* TASK ITEM *
Leave out the pictures and return every entry exactly as it appears.

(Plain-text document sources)
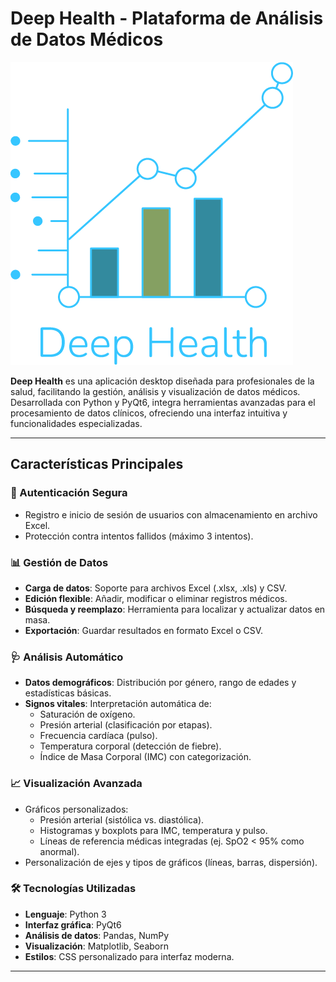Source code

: # Deep Health - Plataforma de Análisis de Datos Médicos

![Logo](icons/logo_login.png)

**Deep Health** es una aplicación desktop diseñada para profesionales de la salud, facilitando la gestión, análisis y visualización de datos médicos. Desarrollada con Python y PyQt6, integra herramientas avanzadas para el procesamiento de datos clínicos, ofreciendo una interfaz intuitiva y funcionalidades especializadas.

---

## Características Principales

### 🔐 Autenticación Segura
- Registro e inicio de sesión de usuarios con almacenamiento en archivo Excel.
- Protección contra intentos fallidos (máximo 3 intentos).

### 📊 Gestión de Datos
- **Carga de datos**: Soporte para archivos Excel (.xlsx, .xls) y CSV.
- **Edición flexible**: Añadir, modificar o eliminar registros médicos.
- **Búsqueda y reemplazo**: Herramienta para localizar y actualizar datos en masa.
- **Exportación**: Guardar resultados en formato Excel o CSV.

### 🩺 Análisis Automático
- **Datos demográficos**: Distribución por género, rango de edades y estadísticas básicas.
- **Signos vitales**: Interpretación automática de:
  - Saturación de oxígeno.
  - Presión arterial (clasificación por etapas).
  - Frecuencia cardíaca (pulso).
  - Temperatura corporal (detección de fiebre).
  - Índice de Masa Corporal (IMC) con categorización.

### 📈 Visualización Avanzada
- Gráficos personalizados:
  - Presión arterial (sistólica vs. diastólica).
  - Histogramas y boxplots para IMC, temperatura y pulso.
  - Líneas de referencia médicas integradas (ej. SpO2 < 95% como anormal).
- Personalización de ejes y tipos de gráficos (líneas, barras, dispersión).

### 🛠️ Tecnologías Utilizadas
- **Lenguaje**: Python 3
- **Interfaz gráfica**: PyQt6
- **Análisis de datos**: Pandas, NumPy
- **Visualización**: Matplotlib, Seaborn
- **Estilos**: CSS personalizado para interfaz moderna.

---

* RESULT *
Source code

: # Deep Health - Plataforma de Análisis de Datos Médicos

![Logo](icons/logo_login.png)

**Deep Health** es una aplicación desktop diseñada para profesionales de la salud, facilitando la gestión, análisis y visualización de datos médicos. Desarrollada con Python y PyQt6, integra herramientas avanzadas para el procesamiento de datos clínicos, ofreciendo una interfaz intuitiva y funcionalidades especializadas.

---

## Características Principales

### 🔐 Autenticación Segura
- Registro e inicio de sesión de usuarios con almacenamiento en archivo Excel.
- Protección contra intentos fallidos (máximo 3 intentos).

### 📊 Gestión de Datos
- **Carga de datos**: Soporte para archivos Excel (.xlsx, .xls) y CSV.
- **Edición flexible**: Añadir, modificar o eliminar registros médicos.
- **Búsqueda y reemplazo**: Herramienta para localizar y actualizar datos en masa.
- **Exportación**: Guardar resultados en formato Excel o CSV.

### 🩺 Análisis Automático
- **Datos demográficos**: Distribución por género, rango de edades y estadísticas básicas.
- **Signos vitales**: Interpretación automática de:
  - Saturación de oxígeno.
  - Presión arterial (clasificación por etapas).
  - Frecuencia cardíaca (pulso).
  - Temperatura corporal (detección de fiebre).
  - Índice de Masa Corporal (IMC) con categorización.

### 📈 Visualización Avanzada
- Gráficos personalizados:
  - Presión arterial (sistólica vs. diastólica).
  - Histogramas y boxplots para IMC, temperatura y pulso.
  - Líneas de referencia médicas integradas (ej. SpO2 < 95% como anormal).
- Personalización de ejes y tipos de gráficos (líneas, barras, dispersión).

### 🛠️ Tecnologías Utilizadas
- **Lenguaje**: Python 3
- **Interfaz gráfica**: PyQt6
- **Análisis de datos**: Pandas, NumPy
- **Visualización**: Matplotlib, Seaborn
- **Estilos**: CSS personalizado para interfaz moderna.

---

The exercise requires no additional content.